Kieran walked out of Central Command, past the endless graffiti depicting him as a coward, as a capitulator, as an evil dictator, as a saint. He took the stairs down to the port-side shuttle bay, where he found Waverly standing outside a shuttle with its ramp down. She was pacing back and forth nervously, wringing her hands. As he approached he saw beads of sweat in the hollow of her neck, and the skin around her eyes was pulled tight. He was close enough to smell her shampoo when she finally noticed him. She stopped pacing and stood in front of him, just two feet away, looking without speaking.

“You guys all ready?” he asked her. His voice sounded strained in his own ears, but the anger was gone from him. Now that the day had arrived when their fate would be decided, everything felt clearer.

“We’ve practiced ourselves almost to death,” she said. “I think we’re ready.”

“Good.” He prodded at the floor with the soft toe of his shoe. “So you’ll wait to hear from me?”

“Of course.”

“And I don’t need to say this, probably, but…” He glanced at her, saw that she was listening. There was no trace of defensiveness in her eyes. She was trying to be stoic, as always, but fear ebbed off of her. “You know they’ll probably kill me if you try to board while I’m still negotiating.”

“Kieran, we’ll wait to hear from you.”

“I’m trusting you with my life.”

“I know that,” she said softly, but she looked away.

It seemed there ought to be something more to say, but no words came to him. He turned to go, but she lunged at him, wrapped her arms around his shoulders, and hung on.

He was shocked and didn’t move at first, but soon his arms found their natural position, wrapped around her, his hands pressing against the bones of her back.
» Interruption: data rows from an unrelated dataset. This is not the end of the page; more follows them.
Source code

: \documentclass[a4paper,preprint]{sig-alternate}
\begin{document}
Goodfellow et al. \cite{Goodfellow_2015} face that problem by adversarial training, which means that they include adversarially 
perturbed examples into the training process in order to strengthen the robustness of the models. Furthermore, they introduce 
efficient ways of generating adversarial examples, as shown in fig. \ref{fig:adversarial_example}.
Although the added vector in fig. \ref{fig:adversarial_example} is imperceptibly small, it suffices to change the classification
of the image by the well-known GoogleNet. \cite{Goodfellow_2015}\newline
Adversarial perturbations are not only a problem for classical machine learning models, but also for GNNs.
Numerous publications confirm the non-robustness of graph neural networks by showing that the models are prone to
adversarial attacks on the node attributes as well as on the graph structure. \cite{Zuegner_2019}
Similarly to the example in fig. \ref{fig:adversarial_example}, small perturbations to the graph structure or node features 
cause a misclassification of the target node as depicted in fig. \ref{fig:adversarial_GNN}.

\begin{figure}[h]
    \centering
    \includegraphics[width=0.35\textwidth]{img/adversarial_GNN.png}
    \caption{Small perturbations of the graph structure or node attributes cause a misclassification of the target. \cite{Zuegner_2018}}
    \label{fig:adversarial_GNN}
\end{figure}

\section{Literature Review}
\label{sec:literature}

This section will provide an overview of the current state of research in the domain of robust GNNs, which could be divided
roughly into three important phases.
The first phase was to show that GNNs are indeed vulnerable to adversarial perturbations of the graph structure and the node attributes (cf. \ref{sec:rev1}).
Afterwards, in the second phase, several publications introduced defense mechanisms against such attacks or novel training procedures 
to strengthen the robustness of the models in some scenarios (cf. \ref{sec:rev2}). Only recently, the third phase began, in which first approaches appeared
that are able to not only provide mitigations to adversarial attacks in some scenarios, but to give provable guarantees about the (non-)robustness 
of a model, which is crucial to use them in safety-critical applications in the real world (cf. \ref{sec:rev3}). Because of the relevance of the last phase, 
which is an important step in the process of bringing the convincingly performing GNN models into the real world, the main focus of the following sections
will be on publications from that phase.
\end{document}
She smelled like he remembered, felt almost like he remembered, though her softness was gone. They held each other like that for … he didn’t know. It could have been seconds or minutes, until finally she let him go and, wiping at tears, turned and ran back into the shuttle. He watched her go, remembering that terrible day he’d watched her board another shuttle to face a horrible ordeal at Anne Mather’s hands. That terrible day he’d begged her to stay, get off the shuttle, don’t go. He wanted to beg her to stay now, but instead he turned and walked out of the shuttle bay, the only sound in his ears the scuff of his soles against the cold metal floor.

He walked across the ship to the starboard shuttle bay and the shuttle nearest the air lock doors. When he pushed the button to lower the cargo ramp, the seals popped open, sounding like an eggshell cracking. This shuttle had never been opened before, not since it was loaded onto the Empyrean back on Earth, and it smelled of ancient glues and sealants. He sat in the pilot seat and patched in to Central Command. Sarek acknowledged him with a cursory grunt, and Kieran listened to him breathing as he waited, tense and quiet.

Kieran watched the radar screen as the blinking point of light showing the New Horizon slowly edged its way toward the center, finally getting near enough to trigger the ship’s collision protocol. A light flickered across his screen, and the words “Object approaching” flashed urgently, casting a sickly green light over the cockpit.

“They’re here,” Sarek said.

Kieran’s armpits were soaked. His hands shook as he warmed up the engines, and he rubbed his palms together, trying to calm the mad trembling of his fingers. The shuttle engines purred and the craft lifted off the floor, then slowly he pivoted it around to face the air-lock doors.